Copyright is every right you have as the owner of a creative work -- not a physical or digital copy of the work, but the work itself. Copyright as a whole usually belongs to the creator of the work, but that's not always the case.

Still, for now let's start from the position of the lone creator, the one who writes or draws a work that's entirely his/her own, not for anyone else and not because it's the creator's job. This is the context that the law assumes, and while it does talk about copyright in other situations, it's best to start from the default.

By law, we're primarily talking about Republic Act No. 8293, the Intellectual Property Code of the Philippines, as well as various international treaties that the Philippines has signed.

We say "copyright" but what we really mean is every right to do something with the work that could conceivably earn you money. It's why the IP Code also calls these rights "Economic Rights." In the Philippines, the IP Code enumerates these acts broadly in Section 177, but let me try to give a summary with less legalese.

The Right to Reproduce - No, this has nothing to do with sex. What's the most common form of copyright infringement in the Internet age? It's downloading/torrenting creative work such as films, comics, albums, and television shows. It's not "theft" since downloading/torrenting leaves the original file untouched, but it violates the rights of the copyright holder because it reproduces the work without proper authorization.

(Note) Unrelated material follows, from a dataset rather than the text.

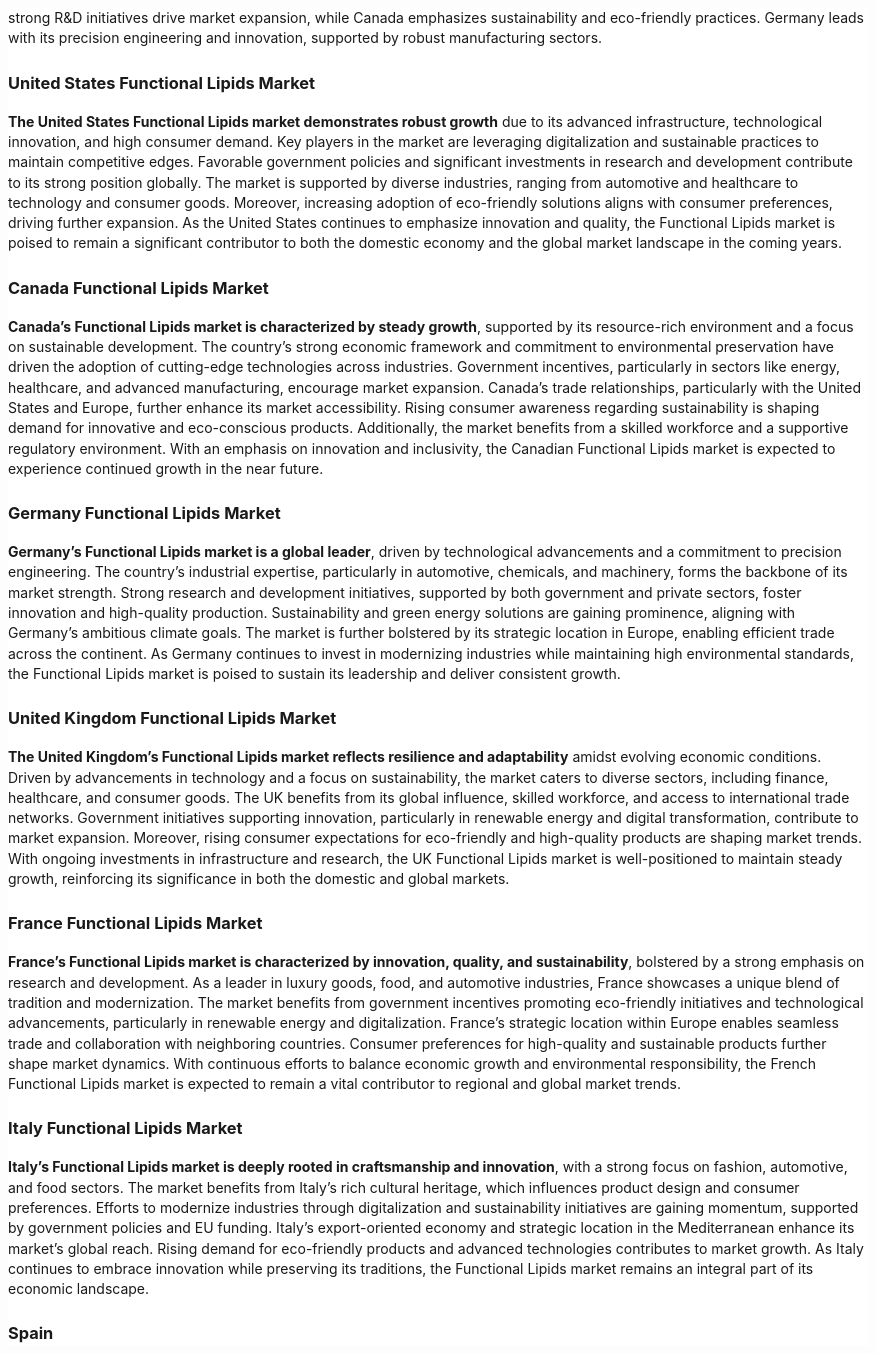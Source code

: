 strong R&amp;D initiatives drive market expansion, while Canada emphasizes sustainability and eco-friendly practices. Germany leads with its precision engineering and innovation, supported by robust manufacturing sectors.</span></em></p></blockquote><h3><strong>United States Functional Lipids Market</strong></h3><p><strong>The United States Functional Lipids market demonstrates robust growth</strong> due to its advanced infrastructure, technological innovation, and high consumer demand. Key players in the market are leveraging digitalization and sustainable practices to maintain competitive edges. Favorable government policies and significant investments in research and development contribute to its strong position globally. The market is supported by diverse industries, ranging from automotive and healthcare to technology and consumer goods. Moreover, increasing adoption of eco-friendly solutions aligns with consumer preferences, driving further expansion. As the United States continues to emphasize innovation and quality, the Functional Lipids market is poised to remain a significant contributor to both the domestic economy and the global market landscape in the coming years.</p><h3><strong>Canada Functional Lipids Market</strong></h3><p><strong>Canada&rsquo;s Functional Lipids market is characterized by steady growth</strong>, supported by its resource-rich environment and a focus on sustainable development. The country&rsquo;s strong economic framework and commitment to environmental preservation have driven the adoption of cutting-edge technologies across industries. Government incentives, particularly in sectors like energy, healthcare, and advanced manufacturing, encourage market expansion. Canada&rsquo;s trade relationships, particularly with the United States and Europe, further enhance its market accessibility. Rising consumer awareness regarding sustainability is shaping demand for innovative and eco-conscious products. Additionally, the market benefits from a skilled workforce and a supportive regulatory environment. With an emphasis on innovation and inclusivity, the Canadian Functional Lipids market is expected to experience continued growth in the near future.</p><h3><strong>Germany Functional Lipids Market</strong></h3><p><strong>Germany&rsquo;s Functional Lipids market is a global leader</strong>, driven by technological advancements and a commitment to precision engineering. The country&rsquo;s industrial expertise, particularly in automotive, chemicals, and machinery, forms the backbone of its market strength. Strong research and development initiatives, supported by both government and private sectors, foster innovation and high-quality production. Sustainability and green energy solutions are gaining prominence, aligning with Germany&rsquo;s ambitious climate goals. The market is further bolstered by its strategic location in Europe, enabling efficient trade across the continent. As Germany continues to invest in modernizing industries while maintaining high environmental standards, the Functional Lipids market is poised to sustain its leadership and deliver consistent growth.</p><h3><strong>United Kingdom Functional Lipids Market</strong></h3><p><strong>The United Kingdom&rsquo;s Functional Lipids market reflects resilience and adaptability</strong> amidst evolving economic conditions. Driven by advancements in technology and a focus on sustainability, the market caters to diverse sectors, including finance, healthcare, and consumer goods. The UK benefits from its global influence, skilled workforce, and access to international trade networks. Government initiatives supporting innovation, particularly in renewable energy and digital transformation, contribute to market expansion. Moreover, rising consumer expectations for eco-friendly and high-quality products are shaping market trends. With ongoing investments in infrastructure and research, the UK Functional Lipids market is well-positioned to maintain steady growth, reinforcing its significance in both the domestic and global markets.</p><h3><strong>France Functional Lipids Market</strong></h3><p><strong>France&rsquo;s Functional Lipids market is characterized by innovation, quality, and sustainability</strong>, bolstered by a strong emphasis on research and development. As a leader in luxury goods, food, and automotive industries, France showcases a unique blend of tradition and modernization. The market benefits from government incentives promoting eco-friendly initiatives and technological advancements, particularly in renewable energy and digitalization. France&rsquo;s strategic location within Europe enables seamless trade and collaboration with neighboring countries. Consumer preferences for high-quality and sustainable products further shape market dynamics. With continuous efforts to balance economic growth and environmental responsibility, the French Functional Lipids market is expected to remain a vital contributor to regional and global market trends.</p><h3><strong>Italy Functional Lipids Market</strong></h3><p><strong>Italy&rsquo;s Functional Lipids market is deeply rooted in craftsmanship and innovation</strong>, with a strong focus on fashion, automotive, and food sectors. The market benefits from Italy&rsquo;s rich cultural heritage, which influences product design and consumer preferences. Efforts to modernize industries through digitalization and sustainability initiatives are gaining momentum, supported by government policies and EU funding. Italy&rsquo;s export-oriented economy and strategic location in the Mediterranean enhance its market&rsquo;s global reach. Rising demand for eco-friendly products and advanced technologies contributes to market growth. As Italy continues to embrace innovation while preserving its traditions, the Functional Lipids market remains an integral part of its economic landscape.</p><h3><strong>Spain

Printing falls under reproduction as well. If you don't have an agreement with a publisher, and suddenly you find your book in bookstores, then that's a violation of your right to reproduction. If your roommate uploads the manuscript of your novel to Scribd and makes it available for free or for a price, then that's a violation of your right to reproduction. (Also, kill your roommate.)

The Right to Transform - No, this has nothing to do with Michael Bay -- no, wait, actually it does. If Peter Lair retained the Right to Transform aspect of his copyright over the Teenage Mutant Ninja Turtles, then he'd be able to do more than gently criticize their new looks -- he'd be able to stop the Michael Bay abomination in its tracks. Adapting a property to another medium -- in the Turtles' case, from comics to film -- is a transformation of the work, and the Right to Transform is included in the bundle of rights found in copyright. Transformation includes acts like translation, dramatization, and abridgment.

The Right to First Distribution - If you finish a beautiful painting of yourself and celebrate with a ten hour sleep-a-thon, and in the meantime your roommate grabs it and bartered it to your landlady as payment for rent, then that is a violation of your right to first distribution. (Also, what is up with your roommates?) Note that this only covers the first distribution of your work -- if you voluntarily trade your landlady in payment of your rent, and she turns around and sells it to your roommate so that he can do creepy things with it, you can't prevent your landlady from making that sale, since at that point the painting is her property, and she has the right to transfer ownership to whomever she wants.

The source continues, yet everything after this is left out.